I checked e-mail. Put the tea on. And at 5:55, happened to turn around (my workspace faces northwest) and in the northeast the sky was stunning. Ribbons of clouds, all lit on their undersides by deep rose, and the mountains dark below them.
When I first came here, I saw beautiful sunrises every morning as I went in to teach at the community college -- the sun was rising just as I walked across campus to my first class. This time of year, I seem to miss them most days. Either I'm working and I don't notice the sky getting lighter, or I'm tired and I sleep through it. I'd missed them, and I hadn't even realized it.

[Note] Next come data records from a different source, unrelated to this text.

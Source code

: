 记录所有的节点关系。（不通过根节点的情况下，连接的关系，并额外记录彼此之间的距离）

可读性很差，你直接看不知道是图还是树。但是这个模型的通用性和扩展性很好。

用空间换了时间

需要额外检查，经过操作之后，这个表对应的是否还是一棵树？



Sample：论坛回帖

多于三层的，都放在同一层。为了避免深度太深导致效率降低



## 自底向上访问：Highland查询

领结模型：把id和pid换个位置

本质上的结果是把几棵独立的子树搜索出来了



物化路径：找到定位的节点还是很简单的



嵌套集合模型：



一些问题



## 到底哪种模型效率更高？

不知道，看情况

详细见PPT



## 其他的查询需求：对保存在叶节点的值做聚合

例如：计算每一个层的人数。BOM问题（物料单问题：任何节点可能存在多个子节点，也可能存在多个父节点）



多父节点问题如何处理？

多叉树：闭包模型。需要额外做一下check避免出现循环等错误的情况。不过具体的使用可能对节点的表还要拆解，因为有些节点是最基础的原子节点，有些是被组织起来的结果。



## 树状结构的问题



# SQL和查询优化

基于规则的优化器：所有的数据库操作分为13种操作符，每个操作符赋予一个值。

This morning -- well, it was a moment of grace. I had said on Friday that all I wanted was to have three days in which nothing went wrong. Friday, Saturday, Sunday -- nothing went wrong. I caught up on a lot of my work. I was able to breathe a little. I spent an hour talking to my little sister yesterday, and another hour talking to Alex in New York. He may actually fly out for my birthday (or afterwards), which would be lovely. I read a Ru Emerson fantasy novel, which I thoroughly enjoyed. I fell asleep easily, and slept well. And then I saw the sunrise this morning, and it was one of those moments that you knew you were just supposed to appreciate.
So I took a photo, and I'm writing about it now, 'cause I'm not so good at just appreciating. I love the idea of those Zen notebooks that you write in with just water, watching your words and images appear and disappear -- but have I ever bought one? Hah.
I'm maybe not so good at letting go of things -- but I do really appreciate them while I have them.